Dragons in human form move through the space with the tense efficiency of soldiers operating in hostile territory.
This isn’t a place designed for permanence. Everything here can be dismantled and relocated within hours if the Reach shifts or Choir activity forces evacuation. I’ve seen these camps disappear overnight, leaving nothing but scorch marks and abandoned ward anchors.
“Scaleleaf.”
The voice belongs to Syrren, one of the Flight’s intelligence runners.
The human appearance is androgynous, sharp-featured, with the silver-touched hair that marks extended exposure to ash environments.
It emerges from the shadow of a supply structure, lean form moving with the controlled grace of someone who spends most of the time in dragon form, navigating dead zones.
“Syrren.”
“Commander Vaelrix requires your presence.” Their gaze slides to Tanith with poorly concealed curiosity. “Both of you.”
“The witch isn’t Flight personnel.”
“The Commander’s instructions were explicit.” Syrren’s attention lingers on Tanith a moment longer than professional courtesy warrants. “Both of you. Immediately.”
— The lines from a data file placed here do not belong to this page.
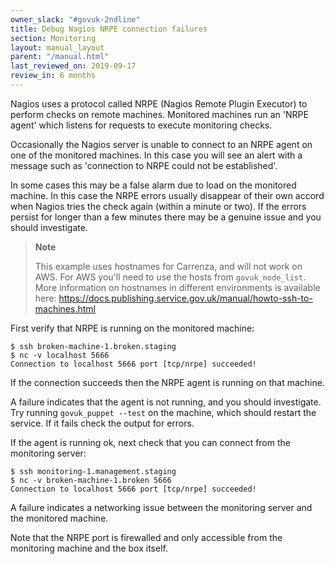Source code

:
 ```yaml
---
owner_slack: "#govuk-2ndline"
title: Debug Nagios NRPE connection failures
section: Monitoring
layout: manual_layout
parent: "/manual.html"
last_reviewed_on: 2019-09-17
review_in: 6 months
---
```


Nagios uses a protocol called NRPE (Nagios Remote Plugin Executor) to perform
checks on remote machines. Monitored machines run an 'NRPE agent' which
listens for requests to execute monitoring checks.

Occasionally the Nagios server is unable to connect to an NRPE agent on one of
the monitored machines. In this case you will see an alert with a message such
as 'connection to NRPE could not be established'.

In some cases this may be a false alarm due to load on the monitored machine.
In this case the NRPE errors usually disappear of their own accord when Nagios
tries the check again (within a minute or two). If the errors persist for
longer than a few minutes there may be a genuine issue and you should
investigate.

> **Note**
>
> This example uses hostnames for Carrenza, and will not work on AWS.
> For AWS you'll need to use the hosts from `govuk_node_list`.
> More information on hostnames in different environments is available here:
> <https://docs.publishing.service.gov.uk/manual/howto-ssh-to-machines.html>

First verify that NRPE is running on the monitored machine:

```
$ ssh broken-machine-1.broken.staging
$ nc -v localhost 5666
Connection to localhost 5666 port [tcp/nrpe] succeeded!
```

If the connection succeeds then the NRPE agent is running on that machine.

A failure indicates that the agent is not running, and you should
investigate. Try running `govuk_puppet --test` on the machine, which should
restart the service. If it fails check the output for errors.

If the agent is running ok, next check that you can connect from the
monitoring server:

```
$ ssh monitoring-1.management.staging
$ nc -v broken-machine-1.broken 5666
Connection to localhost 5666 port [tcp/nrpe] succeeded!
```

A failure indicates a networking issue between the monitoring server and the
monitored machine.

Note that the NRPE port is firewalled and only accessible from the
monitoring machine and the box itself.
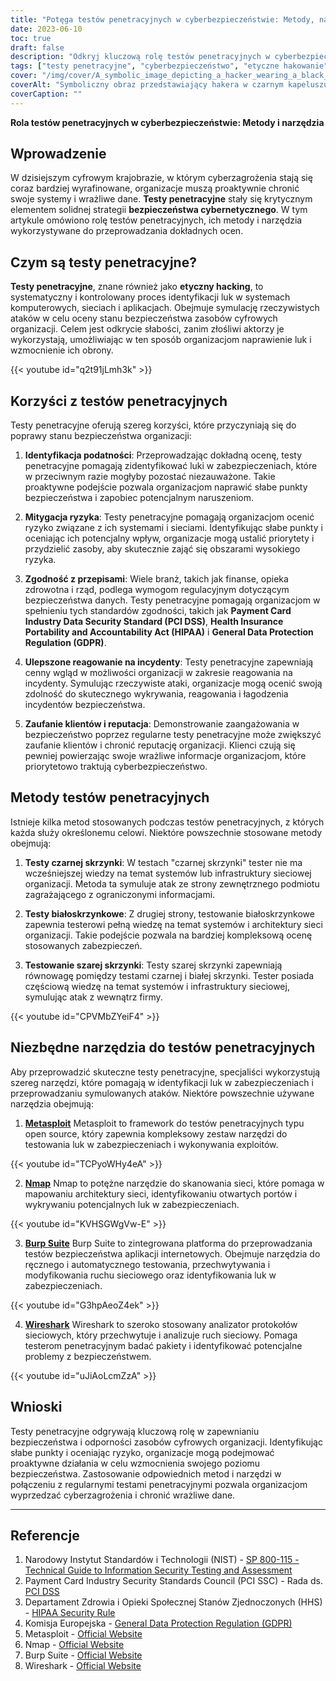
 ```yaml
---
title: "Potęga testów penetracyjnych w cyberbezpieczeństwie: Metody, narzędzia i najlepsze praktyki"
date: 2023-06-10
toc: true
draft: false
description: "Odkryj kluczową rolę testów penetracyjnych w cyberbezpieczeństwie i poznaj skuteczne metody, niezbędne narzędzia i najlepsze praktyki."
tags: ["testy penetracyjne", "cyberbezpieczeństwo", "etyczne hakowanie", "podatności", "ograniczanie ryzyka", "zgodność", "reakcja na incydent", "zaufanie klientów", "Testy czarnej skrzynki", "testowanie białej skrzynki", "testowanie w szarej strefie", "Metasploit", "Nmap", "Burp Suite", "Wireshark", "skanowanie sieci", "bezpieczeństwo aplikacji internetowych", "ochrona danych", "Zapobieganie cyberzagrożeniom", "ocena bezpieczeństwa cyfrowego", "poprawa stanu bezpieczeństwa", "analizator protokołów sieciowych", "strategia cyberbezpieczeństwa", "luki w zabezpieczeniach systemu", "wzmocnienie obrony", "ochrona zasobów cyfrowych", "korzyści z testów penetracyjnych", "najlepsze praktyki cyberbezpieczeństwa", "zgodność z przepisami", "bezpieczeństwo danych klientów"]
cover: "/img/cover/A_symbolic_image_depicting_a_hacker_wearing_a_black_hat.png"
coverAlt: "Symboliczny obraz przedstawiający hakera w czarnym kapeluszu i piszącego na komputerze, podczas gdy tarcza z zamkiem chroni sieć w tle."
coverCaption: ""
---
```


**Rola testów penetracyjnych w cyberbezpieczeństwie: Metody i narzędzia**

## Wprowadzenie

W dzisiejszym cyfrowym krajobrazie, w którym cyberzagrożenia stają się coraz bardziej wyrafinowane, organizacje muszą proaktywnie chronić swoje systemy i wrażliwe dane. **Testy penetracyjne** stały się krytycznym elementem solidnej strategii **bezpieczeństwa cybernetycznego**. W tym artykule omówiono rolę testów penetracyjnych, ich metody i narzędzia wykorzystywane do przeprowadzania dokładnych ocen.

## Czym są testy penetracyjne?

**Testy penetracyjne**, znane również jako **etyczny hacking**, to systematyczny i kontrolowany proces identyfikacji luk w systemach komputerowych, sieciach i aplikacjach. Obejmuje symulację rzeczywistych ataków w celu oceny stanu bezpieczeństwa zasobów cyfrowych organizacji. Celem jest odkrycie słabości, zanim złośliwi aktorzy je wykorzystają, umożliwiając w ten sposób organizacjom naprawienie luk i wzmocnienie ich obrony.

{{< youtube id="q2t91jLmh3k" >}}

## Korzyści z testów penetracyjnych

Testy penetracyjne oferują szereg korzyści, które przyczyniają się do poprawy stanu bezpieczeństwa organizacji:

1. **Identyfikacja podatności**: Przeprowadzając dokładną ocenę, testy penetracyjne pomagają zidentyfikować luki w zabezpieczeniach, które w przeciwnym razie mogłyby pozostać niezauważone. Takie proaktywne podejście pozwala organizacjom naprawić słabe punkty bezpieczeństwa i zapobiec potencjalnym naruszeniom.

2. **Mitygacja ryzyka**: Testy penetracyjne pomagają organizacjom ocenić ryzyko związane z ich systemami i sieciami. Identyfikując słabe punkty i oceniając ich potencjalny wpływ, organizacje mogą ustalić priorytety i przydzielić zasoby, aby skutecznie zająć się obszarami wysokiego ryzyka.

3. **Zgodność z przepisami**: Wiele branż, takich jak finanse, opieka zdrowotna i rząd, podlega wymogom regulacyjnym dotyczącym bezpieczeństwa danych. Testy penetracyjne pomagają organizacjom w spełnieniu tych standardów zgodności, takich jak **Payment Card Industry Data Security Standard (PCI DSS)**, **Health Insurance Portability and Accountability Act (HIPAA)** i **General Data Protection Regulation (GDPR)**.

4. **Ulepszone reagowanie na incydenty**: Testy penetracyjne zapewniają cenny wgląd w możliwości organizacji w zakresie reagowania na incydenty. Symulując rzeczywiste ataki, organizacje mogą ocenić swoją zdolność do skutecznego wykrywania, reagowania i łagodzenia incydentów bezpieczeństwa.

5. **Zaufanie klientów i reputacja**: Demonstrowanie zaangażowania w bezpieczeństwo poprzez regularne testy penetracyjne może zwiększyć zaufanie klientów i chronić reputację organizacji. Klienci czują się pewniej powierzając swoje wrażliwe informacje organizacjom, które priorytetowo traktują cyberbezpieczeństwo.

## Metody testów penetracyjnych

Istnieje kilka metod stosowanych podczas testów penetracyjnych, z których każda służy określonemu celowi. Niektóre powszechnie stosowane metody obejmują:

1. **Testy czarnej skrzynki**: W testach "czarnej skrzynki" tester nie ma wcześniejszej wiedzy na temat systemów lub infrastruktury sieciowej organizacji. Metoda ta symuluje atak ze strony zewnętrznego podmiotu zagrażającego z ograniczonymi informacjami.

2. **Testy białoskrzynkowe**: Z drugiej strony, testowanie białoskrzynkowe zapewnia testerowi pełną wiedzę na temat systemów i architektury sieci organizacji. Takie podejście pozwala na bardziej kompleksową ocenę stosowanych zabezpieczeń.

3. **Testowanie szarej skrzynki**: Testy szarej skrzynki zapewniają równowagę pomiędzy testami czarnej i białej skrzynki. Tester posiada częściową wiedzę na temat systemów i infrastruktury sieciowej, symulując atak z wewnątrz firmy.

{{< youtube id="CPVMbZYeiF4" >}}

## Niezbędne narzędzia do testów penetracyjnych

Aby przeprowadzić skuteczne testy penetracyjne, specjaliści wykorzystują szereg narzędzi, które pomagają w identyfikacji luk w zabezpieczeniach i przeprowadzaniu symulowanych ataków. Niektóre powszechnie używane narzędzia obejmują:

1. [**Metasploit**](https://www.metasploit.com/) Metasploit to framework do testów penetracyjnych typu open source, który zapewnia kompleksowy zestaw narzędzi do testowania luk w zabezpieczeniach i wykonywania exploitów.

{{< youtube id="TCPyoWHy4eA" >}}

2. [**Nmap**](https://nmap.org/) Nmap to potężne narzędzie do skanowania sieci, które pomaga w mapowaniu architektury sieci, identyfikowaniu otwartych portów i wykrywaniu potencjalnych luk w zabezpieczeniach.

{{< youtube id="KVHSGWgVw-E" >}}

3. [**Burp Suite**](https://portswigger.net/burp) Burp Suite to zintegrowana platforma do przeprowadzania testów bezpieczeństwa aplikacji internetowych. Obejmuje narzędzia do ręcznego i automatycznego testowania, przechwytywania i modyfikowania ruchu sieciowego oraz identyfikowania luk w zabezpieczeniach.

{{< youtube id="G3hpAeoZ4ek" >}}

4. [**Wireshark**](https://www.wireshark.org/) Wireshark to szeroko stosowany analizator protokołów sieciowych, który przechwytuje i analizuje ruch sieciowy. Pomaga testerom penetracyjnym badać pakiety i identyfikować potencjalne problemy z bezpieczeństwem.

{{< youtube id="uJiAoLcmZzA" >}}

## Wnioski

Testy penetracyjne odgrywają kluczową rolę w zapewnianiu bezpieczeństwa i odporności zasobów cyfrowych organizacji. Identyfikując słabe punkty i oceniając ryzyko, organizacje mogą podejmować proaktywne działania w celu wzmocnienia swojego poziomu bezpieczeństwa. Zastosowanie odpowiednich metod i narzędzi w połączeniu z regularnymi testami penetracyjnymi pozwala organizacjom wyprzedzać cyberzagrożenia i chronić wrażliwe dane.

______

## Referencje

1. Narodowy Instytut Standardów i Technologii (NIST) - [SP 800-115 - Technical Guide to Information Security Testing and Assessment](https://doi.org/10.6028/NIST.SP.800-115)
2. Payment Card Industry Security Standards Council (PCI SSC) - Rada ds. [PCI DSS](https://www.pcisecuritystandards.org/document_library)
3. Departament Zdrowia i Opieki Społecznej Stanów Zjednoczonych (HHS) - [HIPAA Security Rule](https://www.hhs.gov/hipaa/for-professionals/security/index.html)
4. Komisja Europejska - [General Data Protection Regulation (GDPR)](https://ec.europa.eu/info/law/law-topic/data-protection_en)
5. Metasploit - [Official Website](https://www.metasploit.com/)
6. Nmap - [Official Website](https://nmap.org/)
7. Burp Suite - [Official Website](https://portswigger.net/burp)
8. Wireshark - [Official Website](https://www.wireshark.org/)

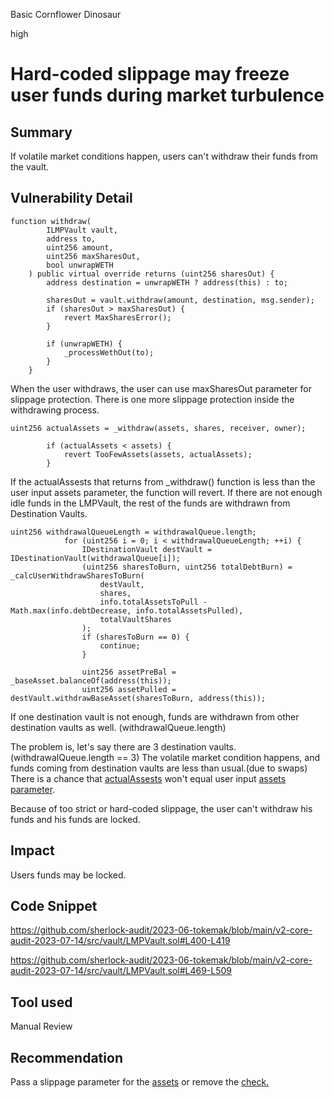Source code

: Basic Cornflower Dinosaur

high

# Hard-coded slippage may freeze user funds during market turbulence
## Summary
If volatile market conditions happen, users can't withdraw their funds from the vault.
## Vulnerability Detail
```solidity
function withdraw(
        ILMPVault vault,
        address to,
        uint256 amount,
        uint256 maxSharesOut,
        bool unwrapWETH
    ) public virtual override returns (uint256 sharesOut) {
        address destination = unwrapWETH ? address(this) : to;

        sharesOut = vault.withdraw(amount, destination, msg.sender);
        if (sharesOut > maxSharesOut) {
            revert MaxSharesError();
        }

        if (unwrapWETH) {
            _processWethOut(to);
        }
    }
```
When the user withdraws, the user can use maxSharesOut parameter for slippage protection. There is one more slippage protection inside the withdrawing process.
```solidity
uint256 actualAssets = _withdraw(assets, shares, receiver, owner);

        if (actualAssets < assets) {
            revert TooFewAssets(assets, actualAssets);
        }
```
If the actualAssests that returns from _withdraw() function is less than the user input assets parameter, the function will revert.
If there are not enough idle funds in the LMPVault, the rest of the funds are withdrawn from Destination Vaults.
```solidity
uint256 withdrawalQueueLength = withdrawalQueue.length;
            for (uint256 i = 0; i < withdrawalQueueLength; ++i) {
                IDestinationVault destVault = IDestinationVault(withdrawalQueue[i]);
                (uint256 sharesToBurn, uint256 totalDebtBurn) = _calcUserWithdrawSharesToBurn(
                    destVault,
                    shares,
                    info.totalAssetsToPull - Math.max(info.debtDecrease, info.totalAssetsPulled),
                    totalVaultShares
                );
                if (sharesToBurn == 0) {
                    continue;
                }

                uint256 assetPreBal = _baseAsset.balanceOf(address(this));
                uint256 assetPulled = destVault.withdrawBaseAsset(sharesToBurn, address(this));
```
If one destination vault is not enough, funds are withdrawn from other destination vaults as well. (withdrawalQueue.length)

The problem is, let's say there are 3 destination vaults. (withdrawalQueue.length == 3)
The volatile market condition happens, and funds coming from destination vaults are less than usual.(due to swaps)
There is a chance that [actualAssests](https://github.com/sherlock-audit/2023-06-tokemak/blob/main/v2-core-audit-2023-07-14/src/vault/LMPVault.sol#L414-L418) won't equal user input [assets parameter](https://github.com/sherlock-audit/2023-06-tokemak/blob/main/v2-core-audit-2023-07-14/src/vault/LMPVault.sol#L401).

Because of too strict or hard-coded slippage, the user can't withdraw his funds and his funds are locked.


## Impact
Users funds may be locked.
## Code Snippet
https://github.com/sherlock-audit/2023-06-tokemak/blob/main/v2-core-audit-2023-07-14/src/vault/LMPVault.sol#L400-L419

https://github.com/sherlock-audit/2023-06-tokemak/blob/main/v2-core-audit-2023-07-14/src/vault/LMPVault.sol#L469-L509
## Tool used

Manual Review

## Recommendation
Pass a slippage parameter for the [assets](https://github.com/sherlock-audit/2023-06-tokemak/blob/main/v2-core-audit-2023-07-14/src/vault/LMPVault.sol#L401) or remove the [check.](https://github.com/sherlock-audit/2023-06-tokemak/blob/main/v2-core-audit-2023-07-14/src/vault/LMPVault.sol#L415-L417)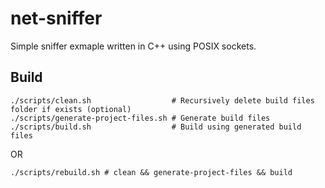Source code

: # net-sniffer
Simple sniffer exmaple written in C++ using POSIX sockets.
## Build
```shell
./scripts/clean.sh                  # Recursively delete build files folder if exists (optional)
./scripts/generate-project-files.sh # Generate build files
./scripts/build.sh                  # Build using generated build files 
```
OR
```shell
./scripts/rebuild.sh # clean && generate-project-files && build
```
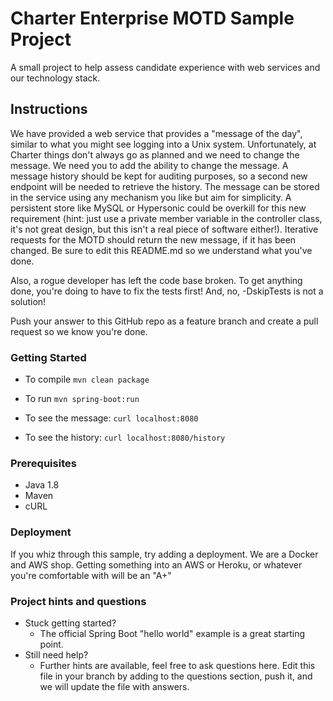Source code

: # Charter Enterprise MOTD Sample Project
A small project to help assess candidate experience with web services and our technology stack.

## Instructions
We have provided a web service that provides a "message of the day", similar to what you might see logging into a 
Unix system. Unfortunately, at Charter things don't always go as planned and we need to change the message.  We need you
 to add the ability to change the 
message.  A message history should be kept for auditing purposes, so a second new endpoint will be needed to retrieve the 
history.  The message can be stored in the service using any mechanism you like but aim for simplicity.  A persistent store
like MySQL or Hypersonic could be overkill for this new requirement (hint: just use a private member variable in the
 controller class, it's not great design, but this isn't a real piece of software either!).
Iterative requests for the MOTD should return the new message, if it has been changed.
Be sure to edit this README.md so we understand what you've done.

Also, a rogue developer has left the code base broken.  To get anything done, you're doing to have to fix the tests first!
And, no, -DskipTests is not a solution!

Push your answer to this GitHub repo as a feature branch and create a pull request so we know you're done.

### Getting Started
* To compile
```mvn clean package```

* To run
```mvn spring-boot:run```

* To see the message:
```curl localhost:8080```

* To see the history:
```curl localhost:8080/history```

### Prerequisites
* Java 1.8
* Maven
* cURL
  
### Deployment
If you whiz through this sample, try adding a deployment.   We are a Docker and AWS shop.  Getting something into an
AWS or Heroku, or whatever you're comfortable with will be an "A+"

### Project hints and questions
* Stuck getting started?
  * The official Spring Boot "hello world" example is a great starting point.
* Still need help?
  * Further hints are available, feel free to ask questions here.  Edit this file in your branch by adding to the 
questions section, push it, and we will update the file with answers.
Tanith meets their scrutiny without flinching.
“Lead.”
Syrren nods and turns toward the camp’s central structure—a larger tent that serves as a command post and briefing room. I fall into step behind them, and Tanith matches my pace without prompting.
The command tent’s interior is dominated by a massive table covered in maps, intelligence reports, and ash migration charts.
Commander Vaelrix stands at its head, reviewing documents with the focused intensity that characterizes all her interactions.
She’s tall even by dragon standards, her human form radiating the barely contained power of her Wrath domain.
Dark hair pulled back from severe features. Eyes the color of dried blood.
She looks up as we enter. Her gaze passes over me—familiar, cataloged, dismissed—and locks onto Tanith with predatory interest.
“The Yael witch.”
Tanith inclines her head. “Commander.”
“I’ve read the reports from Niren Hollow.
” Vaelrix circles the table, her movements containing that deliberate quality unique to dragons restraining their true nature.
“Sixteen Choir members eliminated. An anchoring ritual was disrupted. Impressive work for a human operating in dead zone conditions.”
“I had assistance.”
“Yes. Scaleleaf’s assistance.” Vaelrix’s attention shifts to me, and I see the calculation happening behind her eyes.
She’s known me for decades—has deployed me on dozens of missions, witnessed my domain at work, understood exactly what I am and what I’m capable of.
She’s trying to reconcile that knowledge with whatever she observes now.
I keep my expression neutral. Reveal nothing.
“The synchronization described in your joint report is… unusual.” Vaelrix returns her attention to the maps spread across the table. “Your magic apparently complements each other in ways that exceed standard alliance parameters.”
“Her Termination abilities are effective against Choir frameworks. My erasure handles physical infrastructure. The combination is tactically efficient.”
“Tactically efficient.” Vaelrix’s tone carries an edge I recognize—the same skepticism she applies to all explanations that seem too convenient. “Is that why you’ve been traveling in her company for almost a week? Tactical efficiency?”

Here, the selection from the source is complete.